__Exercise objective__:
Exact repetition of every record is required.

== Dataset extract ==

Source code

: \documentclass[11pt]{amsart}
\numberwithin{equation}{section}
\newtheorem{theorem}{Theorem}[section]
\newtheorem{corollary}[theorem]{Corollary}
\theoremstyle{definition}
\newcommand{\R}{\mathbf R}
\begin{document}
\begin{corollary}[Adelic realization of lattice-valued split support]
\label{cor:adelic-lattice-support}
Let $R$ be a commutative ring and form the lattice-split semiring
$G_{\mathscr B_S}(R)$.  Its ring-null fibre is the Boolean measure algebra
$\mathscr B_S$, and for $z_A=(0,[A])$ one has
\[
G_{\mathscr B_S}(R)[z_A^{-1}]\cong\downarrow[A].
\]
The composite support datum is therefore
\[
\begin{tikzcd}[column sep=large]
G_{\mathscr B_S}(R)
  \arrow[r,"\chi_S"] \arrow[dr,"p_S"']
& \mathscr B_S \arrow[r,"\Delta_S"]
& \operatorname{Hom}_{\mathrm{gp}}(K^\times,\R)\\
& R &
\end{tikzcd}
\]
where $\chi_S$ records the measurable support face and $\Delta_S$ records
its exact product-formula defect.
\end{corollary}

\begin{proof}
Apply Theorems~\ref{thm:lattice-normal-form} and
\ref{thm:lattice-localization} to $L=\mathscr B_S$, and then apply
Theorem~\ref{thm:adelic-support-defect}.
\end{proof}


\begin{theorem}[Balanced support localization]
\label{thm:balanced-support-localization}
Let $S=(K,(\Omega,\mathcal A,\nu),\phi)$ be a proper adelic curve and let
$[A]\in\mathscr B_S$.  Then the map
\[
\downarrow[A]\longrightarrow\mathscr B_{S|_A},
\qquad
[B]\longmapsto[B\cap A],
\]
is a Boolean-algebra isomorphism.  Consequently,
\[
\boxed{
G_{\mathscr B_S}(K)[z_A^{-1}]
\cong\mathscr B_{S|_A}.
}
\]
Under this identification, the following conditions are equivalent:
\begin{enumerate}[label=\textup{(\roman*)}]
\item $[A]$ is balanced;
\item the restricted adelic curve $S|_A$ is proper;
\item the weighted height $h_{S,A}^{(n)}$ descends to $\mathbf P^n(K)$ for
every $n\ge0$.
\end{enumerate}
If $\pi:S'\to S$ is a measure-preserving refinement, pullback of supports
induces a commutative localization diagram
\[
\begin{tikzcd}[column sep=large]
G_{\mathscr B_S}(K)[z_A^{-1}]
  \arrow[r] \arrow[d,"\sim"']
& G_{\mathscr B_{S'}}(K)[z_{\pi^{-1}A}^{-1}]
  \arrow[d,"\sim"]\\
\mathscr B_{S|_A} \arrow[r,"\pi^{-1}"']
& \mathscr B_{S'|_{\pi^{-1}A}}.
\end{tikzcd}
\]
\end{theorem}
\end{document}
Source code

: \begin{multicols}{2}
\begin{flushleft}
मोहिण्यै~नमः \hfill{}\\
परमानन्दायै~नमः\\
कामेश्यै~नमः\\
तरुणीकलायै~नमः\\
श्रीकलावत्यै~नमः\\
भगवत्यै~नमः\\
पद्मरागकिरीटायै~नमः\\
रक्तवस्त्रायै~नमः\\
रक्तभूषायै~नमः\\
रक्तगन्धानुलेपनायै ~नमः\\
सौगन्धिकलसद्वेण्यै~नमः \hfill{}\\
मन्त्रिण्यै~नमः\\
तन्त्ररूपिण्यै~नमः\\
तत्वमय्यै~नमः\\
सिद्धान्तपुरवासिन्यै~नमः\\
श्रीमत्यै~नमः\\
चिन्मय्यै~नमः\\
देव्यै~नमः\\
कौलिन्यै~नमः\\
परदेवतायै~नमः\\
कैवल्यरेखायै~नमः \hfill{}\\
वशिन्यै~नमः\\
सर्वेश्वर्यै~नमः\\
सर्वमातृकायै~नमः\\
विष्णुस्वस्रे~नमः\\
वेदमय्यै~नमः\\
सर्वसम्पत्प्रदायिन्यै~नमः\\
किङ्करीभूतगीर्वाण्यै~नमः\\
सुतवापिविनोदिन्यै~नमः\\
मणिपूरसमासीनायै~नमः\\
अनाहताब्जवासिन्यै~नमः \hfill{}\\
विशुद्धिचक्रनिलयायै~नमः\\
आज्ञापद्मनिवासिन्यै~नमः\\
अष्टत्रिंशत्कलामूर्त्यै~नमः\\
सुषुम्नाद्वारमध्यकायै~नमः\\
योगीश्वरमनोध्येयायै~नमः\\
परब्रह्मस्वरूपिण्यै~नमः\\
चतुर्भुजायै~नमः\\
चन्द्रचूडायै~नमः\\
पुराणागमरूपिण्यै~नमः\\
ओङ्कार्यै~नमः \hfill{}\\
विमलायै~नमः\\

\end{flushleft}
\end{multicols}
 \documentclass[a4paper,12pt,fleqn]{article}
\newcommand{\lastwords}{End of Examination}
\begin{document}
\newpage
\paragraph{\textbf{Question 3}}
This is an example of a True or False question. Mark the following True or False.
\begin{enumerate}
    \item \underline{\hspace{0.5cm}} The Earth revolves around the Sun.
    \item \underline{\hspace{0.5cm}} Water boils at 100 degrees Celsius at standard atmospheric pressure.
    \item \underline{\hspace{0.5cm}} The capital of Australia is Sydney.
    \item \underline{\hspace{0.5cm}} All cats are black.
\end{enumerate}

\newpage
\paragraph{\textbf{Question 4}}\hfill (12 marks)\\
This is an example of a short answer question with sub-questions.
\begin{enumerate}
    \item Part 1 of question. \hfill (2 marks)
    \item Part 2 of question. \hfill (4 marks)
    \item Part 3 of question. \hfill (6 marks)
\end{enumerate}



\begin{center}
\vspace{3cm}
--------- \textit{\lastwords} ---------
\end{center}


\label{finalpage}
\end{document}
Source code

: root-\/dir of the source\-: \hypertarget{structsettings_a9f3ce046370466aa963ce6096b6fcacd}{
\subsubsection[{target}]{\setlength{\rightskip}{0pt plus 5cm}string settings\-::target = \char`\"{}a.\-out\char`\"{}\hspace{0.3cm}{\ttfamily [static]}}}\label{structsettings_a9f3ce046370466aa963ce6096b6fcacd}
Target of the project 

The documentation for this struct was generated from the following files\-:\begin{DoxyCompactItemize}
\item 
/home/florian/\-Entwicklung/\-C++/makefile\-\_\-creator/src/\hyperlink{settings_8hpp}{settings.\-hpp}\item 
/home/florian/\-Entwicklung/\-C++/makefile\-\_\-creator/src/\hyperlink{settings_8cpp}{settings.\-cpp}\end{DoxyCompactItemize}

===

__Expected answer__:
Source code

: \documentclass[11pt]{amsart}
\numberwithin{equation}{section}
\newtheorem{theorem}{Theorem}[section]
\newtheorem{corollary}[theorem]{Corollary}
\theoremstyle{definition}
\newcommand{\R}{\mathbf R}
\begin{document}
\begin{corollary}[Adelic realization of lattice-valued split support]
\label{cor:adelic-lattice-support}
Let $R$ be a commutative ring and form the lattice-split semiring
$G_{\mathscr B_S}(R)$.  Its ring-null fibre is the Boolean measure algebra
$\mathscr B_S$, and for $z_A=(0,[A])$ one has
\[
G_{\mathscr B_S}(R)[z_A^{-1}]\cong\downarrow[A].
\]
The composite support datum is therefore
\[
\begin{tikzcd}[column sep=large]
G_{\mathscr B_S}(R)
  \arrow[r,"\chi_S"] \arrow[dr,"p_S"']
& \mathscr B_S \arrow[r,"\Delta_S"]
& \operatorname{Hom}_{\mathrm{gp}}(K^\times,\R)\\
& R &
\end{tikzcd}
\]
where $\chi_S$ records the measurable support face and $\Delta_S$ records
its exact product-formula defect.
\end{corollary}

\begin{proof}
Apply Theorems~\ref{thm:lattice-normal-form} and
\ref{thm:lattice-localization} to $L=\mathscr B_S$, and then apply
Theorem~\ref{thm:adelic-support-defect}.
\end{proof}


\begin{theorem}[Balanced support localization]
\label{thm:balanced-support-localization}
Let $S=(K,(\Omega,\mathcal A,\nu),\phi)$ be a proper adelic curve and let
$[A]\in\mathscr B_S$.  Then the map
\[
\downarrow[A]\longrightarrow\mathscr B_{S|_A},
\qquad
[B]\longmapsto[B\cap A],
\]
is a Boolean-algebra isomorphism.  Consequently,
\[
\boxed{
G_{\mathscr B_S}(K)[z_A^{-1}]
\cong\mathscr B_{S|_A}.
}
\]
Under this identification, the following conditions are equivalent:
\begin{enumerate}[label=\textup{(\roman*)}]
\item $[A]$ is balanced;
\item the restricted adelic curve $S|_A$ is proper;
\item the weighted height $h_{S,A}^{(n)}$ descends to $\mathbf P^n(K)$ for
every $n\ge0$.
\end{enumerate}
If $\pi:S'\to S$ is a measure-preserving refinement, pullback of supports
induces a commutative localization diagram
\[
\begin{tikzcd}[column sep=large]
G_{\mathscr B_S}(K)[z_A^{-1}]
  \arrow[r] \arrow[d,"\sim"']
& G_{\mathscr B_{S'}}(K)[z_{\pi^{-1}A}^{-1}]
  \arrow[d,"\sim"]\\
\mathscr B_{S|_A} \arrow[r,"\pi^{-1}"']
& \mathscr B_{S'|_{\pi^{-1}A}}.
\end{tikzcd}
\]
\end{theorem}
\end{document}
Source code

: \begin{multicols}{2}
\begin{flushleft}
मोहिण्यै~नमः \hfill{}\\
परमानन्दायै~नमः\\
कामेश्यै~नमः\\
तरुणीकलायै~नमः\\
श्रीकलावत्यै~नमः\\
भगवत्यै~नमः\\
पद्मरागकिरीटायै~नमः\\
रक्तवस्त्रायै~नमः\\
रक्तभूषायै~नमः\\
रक्तगन्धानुलेपनायै ~नमः\\
सौगन्धिकलसद्वेण्यै~नमः \hfill{}\\
मन्त्रिण्यै~नमः\\
तन्त्ररूपिण्यै~नमः\\
तत्वमय्यै~नमः\\
सिद्धान्तपुरवासिन्यै~नमः\\
श्रीमत्यै~नमः\\
चिन्मय्यै~नमः\\
देव्यै~नमः\\
कौलिन्यै~नमः\\
परदेवतायै~नमः\\
कैवल्यरेखायै~नमः \hfill{}\\
वशिन्यै~नमः\\
सर्वेश्वर्यै~नमः\\
सर्वमातृकायै~नमः\\
विष्णुस्वस्रे~नमः\\
वेदमय्यै~नमः\\
सर्वसम्पत्प्रदायिन्यै~नमः\\
किङ्करीभूतगीर्वाण्यै~नमः\\
सुतवापिविनोदिन्यै~नमः\\
मणिपूरसमासीनायै~नमः\\
अनाहताब्जवासिन्यै~नमः \hfill{}\\
विशुद्धिचक्रनिलयायै~नमः\\
आज्ञापद्मनिवासिन्यै~नमः\\
अष्टत्रिंशत्कलामूर्त्यै~नमः\\
सुषुम्नाद्वारमध्यकायै~नमः\\
योगीश्वरमनोध्येयायै~नमः\\
परब्रह्मस्वरूपिण्यै~नमः\\
चतुर्भुजायै~नमः\\
चन्द्रचूडायै~नमः\\
पुराणागमरूपिण्यै~नमः\\
ओङ्कार्यै~नमः \hfill{}\\
विमलायै~नमः\\

\end{flushleft}
\end{multicols}
 \documentclass[a4paper,12pt,fleqn]{article}
\newcommand{\lastwords}{End of Examination}
\begin{document}
\newpage
\paragraph{\textbf{Question 3}}
This is an example of a True or False question. Mark the following True or False.
\begin{enumerate}
    \item \underline{\hspace{0.5cm}} The Earth revolves around the Sun.
    \item \underline{\hspace{0.5cm}} Water boils at 100 degrees Celsius at standard atmospheric pressure.
    \item \underline{\hspace{0.5cm}} The capital of Australia is Sydney.
    \item \underline{\hspace{0.5cm}} All cats are black.
\end{enumerate}

\newpage
\paragraph{\textbf{Question 4}}\hfill (12 marks)\\
This is an example of a short answer question with sub-questions.
\begin{enumerate}
    \item Part 1 of question. \hfill (2 marks)
    \item Part 2 of question. \hfill (4 marks)
    \item Part 3 of question. \hfill (6 marks)
\end{enumerate}



\begin{center}
\vspace{3cm}
--------- \textit{\lastwords} ---------
\end{center}


\label{finalpage}
\end{document}
Source code

: root-\/dir of the source\-: \hypertarget{structsettings_a9f3ce046370466aa963ce6096b6fcacd}{
\subsubsection[{target}]{\setlength{\rightskip}{0pt plus 5cm}string settings\-::target = \char`\"{}a.\-out\char`\"{}\hspace{0.3cm}{\ttfamily [static]}}}\label{structsettings_a9f3ce046370466aa963ce6096b6fcacd}
Target of the project 

The documentation for this struct was generated from the following files\-:\begin{DoxyCompactItemize}
\item 
/home/florian/\-Entwicklung/\-C++/makefile\-\_\-creator/src/\hyperlink{settings_8hpp}{settings.\-hpp}\item 
/home/florian/\-Entwicklung/\-C++/makefile\-\_\-creator/src/\hyperlink{settings_8cpp}{settings.\-cpp}\end{DoxyCompactItemize}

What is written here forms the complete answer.